In spring data elasticsearch, how can I project or add a calculated field on all results?-CodePudding

I am using spring-data-elasticsearch (latest version) along with a docker instance of elasticsearch (latest version), and I want to calculate a field on all results that are returned from my repository after a query. I do not want this information in the repository, because it is sometimes query dependent, and sometimes environment dependent. For example, if we perform a query, I want to generate a URL that includes the query terms as query parameters in the URL that I want to enrich the result with. There are some other cases, too. I have tried creating a spring data custom reading converter that accepts the whole document object. I can see that it is recognized when the application starts, but it is never invoked. How can I either project a field with a custom value, or enrich the returned documents with a contextually calculated value?

CodePudding user response：

I first thought about AfterConvertCallback as well like Chin commented, but in a callback you have no context of the query that was run to get the entity, so you cannot use things like query terms to build something.

I would add the property - let's name it url of type String here - to the entity and mark it with the org.springframework.data.annotation.Transient annotation to prevent it from being stored.

Then in the method where you do the search, either using ElasticsearchOperations or a repository, postprocess the returned entites (code not tested, just written down here):

SearchHits<Entity> searchHits = repository.findByFoo(String fooValue);
searchHits.getSearchHits().forEach(searchHit -> {
    searchHit.getContent().setUrl(someValueDerivedFromEnvironemtAndQuery);
});

After that proceed using the SearchHits.

CodePudding user response：

I like a hybrid approach of combining the answers from both @ChinHuang and @PJMeisch. Both answers have their applicability, depending on the context or situation. I like Chin Huang's suggestion for instance-based information, where you would need things like configuration values. I also agree that PJ Meisch is correct in his concern that this does not give you access to the immediate query, so I like his idea of intercepting/mapping the values when the data is being returned from the data store. I appreciate the great information from both people, because this combination of both approaches is a solution that I am happy with.

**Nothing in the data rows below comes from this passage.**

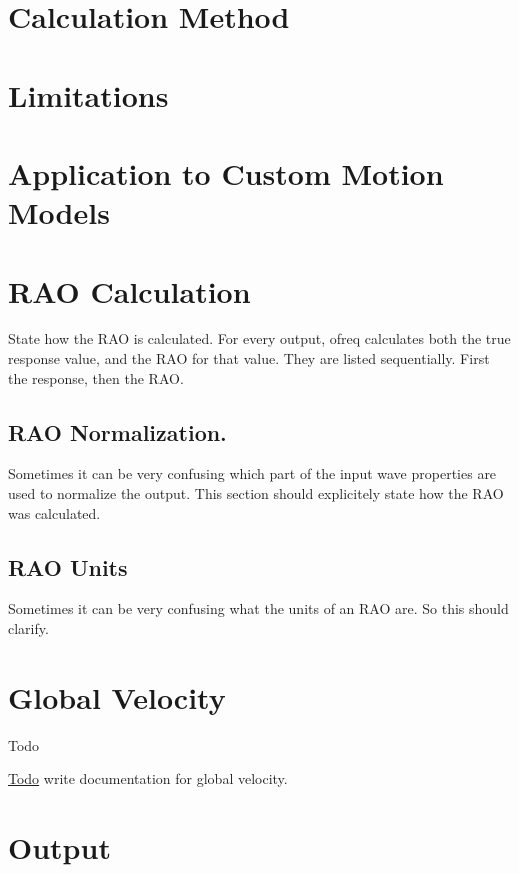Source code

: \section*{Calculation Method}

\section*{Limitations}

\section*{Application to Custom Motion Models}

\section*{R\-A\-O Calculation}

State how the R\-A\-O is calculated. For every output, ofreq calculates both the true response value, and the R\-A\-O for that value. They are listed sequentially. First the response, then the R\-A\-O.

\subsection*{R\-A\-O Normalization.}

Sometimes it can be very confusing which part of the input wave properties are used to normalize the output. This section should explicitely state how the R\-A\-O was calculated.

\subsection*{R\-A\-O Units}

Sometimes it can be very confusing what the units of an R\-A\-O are. So this should clarify. \hypertarget{global_velocity}{}\section{Global Velocity}\label{global_velocity}
\begin{DoxyRefDesc}{Todo}
\item[\hyperlink{todo__todo000022}{Todo}]write documentation for global velocity.\end{DoxyRefDesc}


\section*{Output}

I prefer to use a repository interface wherever possible, because many people incorrectly mix business logic into their repositories. If I want custom implementation, then I am forced to really think about it, because I have to create an "Impl" class to achieve it. This is not the gravest of errors, but I always accompany a repository with a business service that is responsible for any data grooming, or any programmatic action that is not strictly retrieval, or persistence, of data.

Here is the part of my module configuration where I create the custom AfterConvertCallback. I set the base URL in the onAfterConvert method:

@Bean
AfterConvertCallback<BookInfo> bookInfoAfterConvertCallback() {
    return new BookInfoAfterConvertCallback(documentUrl);
}

static class BookInfoAfterConvertCallback implements AfterConvertCallback<BookInfo> {

    private final String documentUrl;

    public BookInfoAfterConvertCallback(String documentUrl) {
        this.documentUrl = documentUrl;
    }

    @Override
    public BookInfo onAfterConvert(final BookInfo entity, final Document document, final IndexCoordinates indexCoordinates) {
        entity.setUrl(String.format("%s?id=%d", documentUrl, entity.getId()));
        return entity;
    }
}

In the data service that invokes the repository query, I wrote a pair of functions that creates the query param portion of the URL so that I can append it in any applicable method that uses the auto-wired repository instance:

/**
 * Given a term, encode it so that it can be used as a query parameter in a URL
 */
private static final Function<String, String> encodeTerm = term -> {
    try {
        return URLEncoder.encode(term, StandardCharsets.UTF_8.name());
    } catch (UnsupportedEncodingException e) {
        log.warn("Could not encode search term for document URL", e);
        return null;
    }
};

/**
 * Given a list of search terms, transform them into encoded URL query parameters and append
 * them to the given URL.
 */
private static final BiFunction<List<String>, String, String> addEncodedUrlQueryParams = (searchTerms, url) ->
        searchTerms.stream()
                .map(term -> String.format("term=%s", encodeTerm.apply(term)))
                .filter(Objects::nonNull)
                .collect(Collectors.joining("&", url   "&", ""));

This absolutely can all be done in a repository instance, or in its enclosing service. But, when you want to intercept all data that is retrieved, and do something with it that is not specific to the query, then the callback is a great option because it does not incur the maintenance cost of needing to introduce it in every data layer method where it should apply. At query time, when you need to reference information that is only available in the query, it is clearly a matter of introducing this type of code into your data layer (service or repo) methods.

I am adding this as an answer because, even though I didn't realize it at the time that I posted my question, this is two concerns that are separate enough to warrant both approaches. I do not want to claim credit for this answer, so I will not select it as the answer unless you both comment on this, and tell me that you want me to do that.